Ergenekon, Balyoz, KCK, Oda Tv, Askeri Casusluk, Çarşı, Gezi, Hopa diye adlandırdığımız pek çok davada yapılan soruşturmalar ve toplu yargılamalar siyasi kolluğun ön aldığı; hukuka aykırı olarak elde edilen deliller, gizli tanıklar, hukuka aykırı dinleme ve teknik takipler, haksız tutuklamalar ve mahkûmiyetlerle muhalefeti sindirme aracına dönüşmüş, sanıklar medyada infaz edilmiş ve toplum vicdanını yaralamıştır. Böylece toplum adına maddi gerçeği tüm boyutlarıyla ortaya çıkararak yargılama yapmakla görevli mahkemelerde usul hukuku kuralları rafa kaldırılmış, savunma hakkı alabildiğine kısıtlanarak yargılamanın diyalektiği bir yana bırakılmış, pek çok meslektaşımız da yalnızca mesleklerini icra ettikleri için cezalarla karşı karşıya kalmıştır.

Ancak biliyoruz ki meslektaşlarımızın bütün zorluklara karşı cesaretle yaptıkları savunmalar, bugün kimi davaların yeniden açılmasına neden olduğu gibi, tarihe de ibret vesikası olarak kalacaklardır.

Bir ülkede savunmaya verilen değer ile o ülkenin demokratik gelişimi arasında doğrudan bir bağ olduğu ne kadar doğruysa, savunma hakkının kısıtlanması ile hukuk devleti ilkelerinin ihlal edilmesi arasında da aynı bağın olduğu bir gerçektir. O nedenle “Siyasi Davalarda Avukatlık” konusunu ele alan bu panel, savunmanın hukuk devletindeki yerinin vurgulanması açısından da büyük önem taşımaktadır.

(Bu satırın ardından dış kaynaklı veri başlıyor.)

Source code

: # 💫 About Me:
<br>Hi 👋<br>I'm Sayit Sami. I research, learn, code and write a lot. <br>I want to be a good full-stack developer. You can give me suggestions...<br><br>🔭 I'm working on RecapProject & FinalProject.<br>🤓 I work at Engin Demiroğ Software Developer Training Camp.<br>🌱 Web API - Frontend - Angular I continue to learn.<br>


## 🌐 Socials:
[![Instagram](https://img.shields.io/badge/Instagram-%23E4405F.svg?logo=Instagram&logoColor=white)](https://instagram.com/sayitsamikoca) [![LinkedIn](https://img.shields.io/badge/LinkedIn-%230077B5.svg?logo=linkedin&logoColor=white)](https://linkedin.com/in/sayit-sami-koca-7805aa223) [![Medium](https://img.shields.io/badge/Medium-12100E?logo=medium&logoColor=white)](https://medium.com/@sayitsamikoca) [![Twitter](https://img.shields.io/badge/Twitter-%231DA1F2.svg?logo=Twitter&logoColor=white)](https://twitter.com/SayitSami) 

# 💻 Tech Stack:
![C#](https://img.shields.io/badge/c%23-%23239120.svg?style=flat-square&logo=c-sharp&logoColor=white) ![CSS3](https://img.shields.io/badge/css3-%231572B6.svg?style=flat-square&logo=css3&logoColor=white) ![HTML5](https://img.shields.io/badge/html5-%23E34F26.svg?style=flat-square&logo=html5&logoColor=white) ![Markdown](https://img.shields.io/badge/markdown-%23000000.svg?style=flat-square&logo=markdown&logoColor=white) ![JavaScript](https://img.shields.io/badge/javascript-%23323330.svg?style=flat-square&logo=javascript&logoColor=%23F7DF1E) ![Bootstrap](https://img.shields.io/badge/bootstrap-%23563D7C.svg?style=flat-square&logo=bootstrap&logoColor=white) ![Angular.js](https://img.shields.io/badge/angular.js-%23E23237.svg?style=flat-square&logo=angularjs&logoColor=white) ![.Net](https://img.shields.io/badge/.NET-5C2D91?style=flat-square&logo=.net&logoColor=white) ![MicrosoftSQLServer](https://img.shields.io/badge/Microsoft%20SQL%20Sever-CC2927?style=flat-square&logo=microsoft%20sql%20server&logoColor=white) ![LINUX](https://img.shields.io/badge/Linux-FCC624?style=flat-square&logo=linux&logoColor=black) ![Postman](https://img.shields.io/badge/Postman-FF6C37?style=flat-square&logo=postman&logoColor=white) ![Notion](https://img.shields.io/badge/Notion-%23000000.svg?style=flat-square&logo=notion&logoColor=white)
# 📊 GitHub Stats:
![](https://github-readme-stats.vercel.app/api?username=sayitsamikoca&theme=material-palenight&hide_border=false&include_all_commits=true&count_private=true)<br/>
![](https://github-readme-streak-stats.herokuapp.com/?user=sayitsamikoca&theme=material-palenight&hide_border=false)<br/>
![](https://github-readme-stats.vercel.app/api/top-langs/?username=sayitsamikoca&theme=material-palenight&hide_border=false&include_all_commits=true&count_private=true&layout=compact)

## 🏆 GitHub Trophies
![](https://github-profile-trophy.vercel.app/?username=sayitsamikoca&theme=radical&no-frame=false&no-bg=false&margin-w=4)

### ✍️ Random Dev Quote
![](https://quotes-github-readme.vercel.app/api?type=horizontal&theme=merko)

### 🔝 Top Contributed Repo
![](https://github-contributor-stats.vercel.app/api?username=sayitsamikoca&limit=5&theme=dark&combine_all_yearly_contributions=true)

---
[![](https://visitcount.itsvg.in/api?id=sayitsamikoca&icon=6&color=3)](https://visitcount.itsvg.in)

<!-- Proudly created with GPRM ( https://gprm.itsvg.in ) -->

Oturum başkanlığını TBB Başkan Yardımcısı ve Avukat Hakları Merkezi Başkanı Av. Başar Yaltı’nın yaptığı panelde, Ankara Milletvekili Av. Şenal Sarıhan, İstanbul Barosu Önceki Başkanı Av. Turgut Kazan ile İstanbul Üniversitesi Hukuk Fakültesi Öğretim Üyesi Dr. Barkın Asal konuşmacı olarak yer aldı.

Panelin devamında gerçekleştirilen forumda ise; Av. Ali Rıza Dizdar, Av. Ayhan Erdoğan, Av. Eşber Yağmurdereli, Av. Ersan Şen, Av. Hasip Kaplan, Av. Mehdi Bektaş, Av. Özgür Urfa, Av. Rahmi Ofluoğlu, Av. Refik Uçarcı, Av. Şevket Can Özbey ve Av. Yahya Şimşek görüşlerini dile getirdiler.

Panelin ve forumun başkanlığını yürüten TBB Başkan Yardımcısı ve Avukat Hakları Merkezi Av. Başar Yaltı, “Siyasi Konularda Avukatlık” konulu toplantının amacının, Türkiye’de sıkça yaşanan siyasal nitelikli davaların yarattığı etkilerin tartışılmasından çok, konunun hukuk / yargı sistemi ve avukatlık uygulamaları açısından değerlendirilmesi olduğunu ifade etti.  Siyasi davalarda tecrübeli avukatların deneyimlerinin, birikimlerinin ve uyguladıkları savunma tekniklerinin gelecek kuşaklara yol göstereceğini söyleyen Yaltı, siyasal nitelikli davaların klasik dava avukatlığından farklı özellikler taşıdığını, farklı savunma teknikleri ve argümanlar kullanılmasını gerektirdiğini kaydetti.